Figure 2.2: Traditional framework of deep learning models (i.e., machine learning with artificial neural networks) applied to imagery. In this example, the model is attempting to classify what vehicle the image contains.

2.3 How MOSAIKS works

2.3.1 Separating users from imagery

The basic idea of MOSAIKS is to separate users from the costly and difficult process of transforming imagery into inputs (called “features”) to a downstream machine learning algorithm (images → X). The MOSAIKS team has computed these features globally, so in many use cases users never have to download or manage imagery themselves. Instead, users download a table of MOSAIKS features (X), link them to their own geocoded data on the outcome (Y) they are interested in predicting from satellite imagery (we call these data “labels”), and then run a linear regression (or something fancier if desired!) to predict their labels using MOSAIKS features (Y = Xβ).
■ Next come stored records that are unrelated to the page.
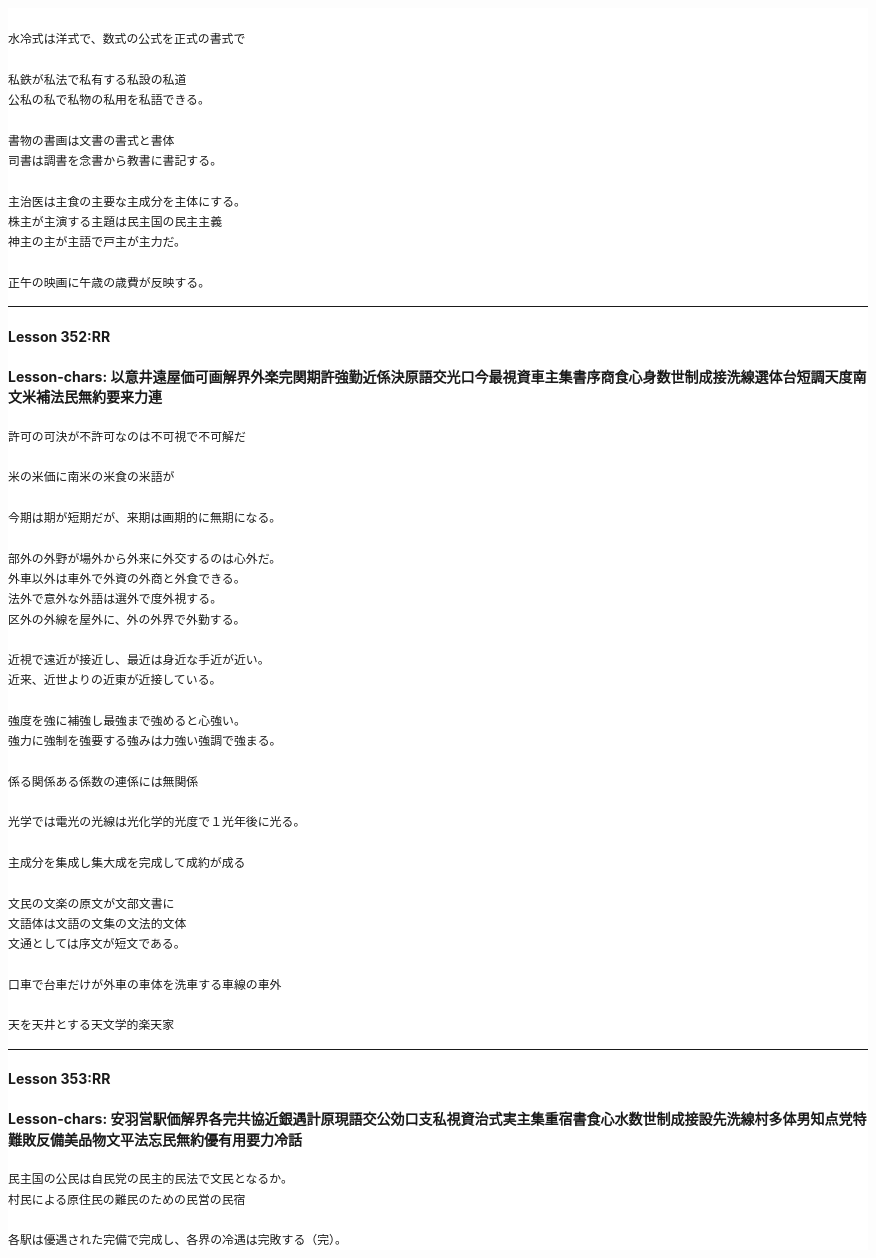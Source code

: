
 ```

水冷式は洋式で、数式の公式を正式の書式で

私鉄が私法で私有する私設の私道
公私の私で私物の私用を私語できる。

書物の書画は文書の書式と書体
司書は調書を念書から教書に書記する。

主治医は主食の主要な主成分を主体にする。
株主が主演する主題は民主国の民主主義
神主の主が主語で戸主が主力だ。

正午の映画に午歳の歳費が反映する。

```
---
#### Lesson 352:RR
#### Lesson-chars: 以意井遠屋価可画解界外楽完関期許強勤近係決原語交光口今最視資車主集書序商食心身数世制成接洗線選体台短調天度南文米補法民無約要来力連
```
許可の可決が不許可なのは不可視で不可解だ

米の米価に南米の米食の米語が

今期は期が短期だが、来期は画期的に無期になる。

部外の外野が場外から外来に外交するのは心外だ。
外車以外は車外で外資の外商と外食できる。
法外で意外な外語は選外で度外視する。
区外の外線を屋外に、外の外界で外勤する。

近視で遠近が接近し、最近は身近な手近が近い。
近来、近世よりの近東が近接している。

強度を強に補強し最強まで強めると心強い。
強力に強制を強要する強みは力強い強調で強まる。

係る関係ある係数の連係には無関係

光学では電光の光線は光化学的光度で１光年後に光る。

主成分を集成し集大成を完成して成約が成る

文民の文楽の原文が文部文書に
文語体は文語の文集の文法的文体
文通としては序文が短文である。

口車で台車だけが外車の車体を洗車する車線の車外

天を天井とする天文学的楽天家

```
---
#### Lesson 353:RR
#### Lesson-chars: 安羽営駅価解界各完共協近銀遇計原現語交公効口支私視資治式実主集重宿書食心水数世制成接設先洗線村多体男知点党特難敗反備美品物文平法忘民無約優有用要力冷話
```
民主国の公民は自民党の民主的民法で文民となるか。
村民による原住民の難民のための民営の民宿

各駅は優遇された完備で完成し、各界の冷遇は完敗する（完）。
```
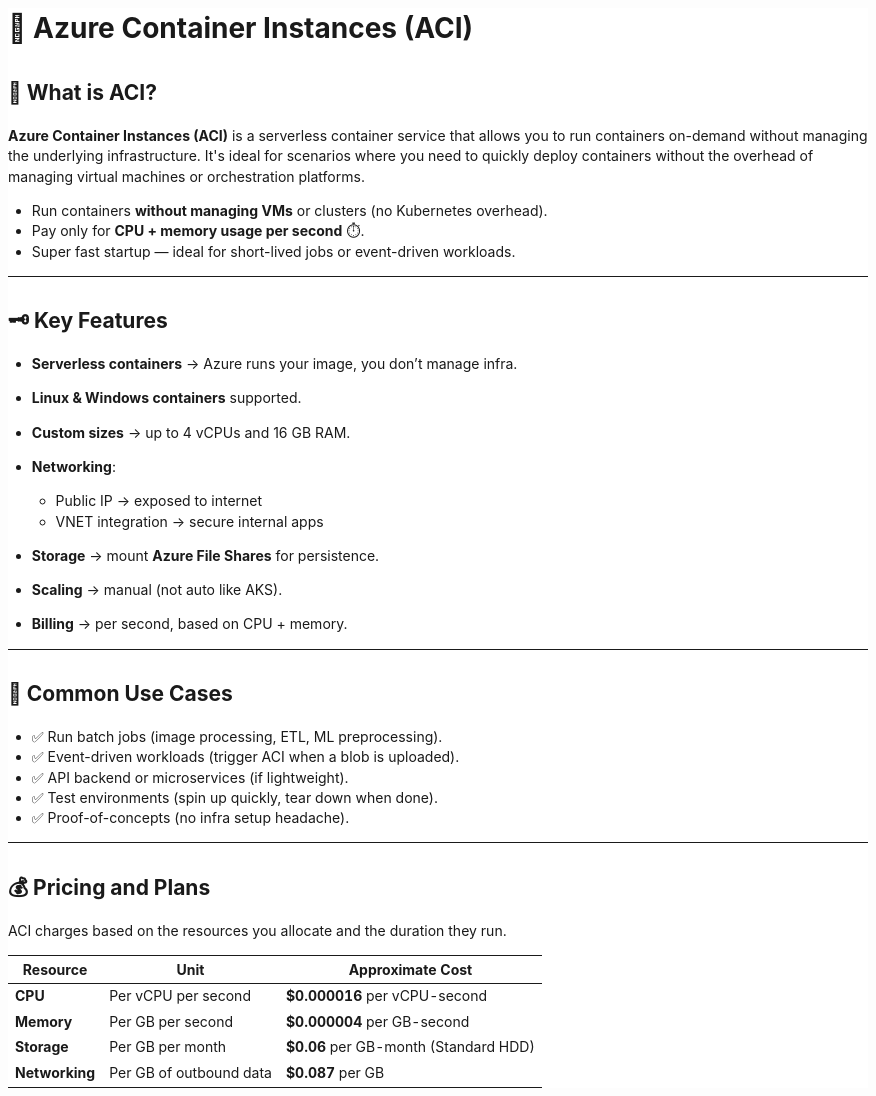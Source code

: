 # 🚀 **Azure Container Instances (ACI)**

## 📖 **What is ACI?**

**Azure Container Instances (ACI)** is a serverless container service that allows you to run containers on-demand without managing the underlying infrastructure. It's ideal for scenarios where you need to quickly deploy containers without the overhead of managing virtual machines or orchestration platforms.

- Run containers **without managing VMs** or clusters (no Kubernetes overhead).
- Pay only for **CPU + memory usage per second** ⏱️.
- Super fast startup — ideal for short-lived jobs or event-driven workloads.

---

## 🗝️ **Key Features**

- **Serverless containers** → Azure runs your image, you don’t manage infra.
- **Linux & Windows containers** supported.
- **Custom sizes** → up to 4 vCPUs and 16 GB RAM.
- **Networking**:

  - Public IP → exposed to internet
  - VNET integration → secure internal apps

- **Storage** → mount **Azure File Shares** for persistence.
- **Scaling** → manual (not auto like AKS).
- **Billing** → per second, based on CPU + memory.

---

## 💭 **Common Use Cases**

- ✅ Run batch jobs (image processing, ETL, ML preprocessing).
- ✅ Event-driven workloads (trigger ACI when a blob is uploaded).
- ✅ API backend or microservices (if lightweight).
- ✅ Test environments (spin up quickly, tear down when done).
- ✅ Proof-of-concepts (no infra setup headache).

---

## 💰 Pricing and Plans

ACI charges based on the resources you allocate and the duration they run.

| **Resource**   | **Unit**                | **Approximate Cost**                   |
| -------------- | ----------------------- | -------------------------------------- |
| **CPU**        | Per vCPU per second     | **\$0.000016** per vCPU-second         |
| **Memory**     | Per GB per second       | **\$0.000004** per GB-second           |
| **Storage**    | Per GB per month        | **\$0.06** per GB-month (Standard HDD) |
| **Networking** | Per GB of outbound data | **\$0.087** per GB                     |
Importantly, this prediction can be performed in locations, time periods, and at spatial resolutions for which labels are not available.

Figure 2.3: This false-color image shows snow-capped peaks and ridges of the eastern Himalayas between major rivers in southwest China. The Himalayas are made up of three parallel mountain ranges that together stretch for more than 1800 miles (2,900 kilometers). This particular image was taken by NASA’s Advanced Spaceborne Thermal Emission and Reflection Radiometer (ASTER), flying aboard the Terra satellite, on February 27, 2002. The picture is a composite made by combining near-infrared, red and green wavelengths. (Source: NASA)

2.3.2 Generalizability of MOSAIKS

Because MOSAIKS features synthesize information contained in raw imagery that is not tailored for any specific outcome (e.g., biodiversity, household income, land use), many users can use the same MOSAIKS features and simply match them to their own labels based on location. Users can run their analysis on any statistical software they are comfortable with. For most applications, the computing demands will not require users to work with specialized machines, since desktops and laptops work.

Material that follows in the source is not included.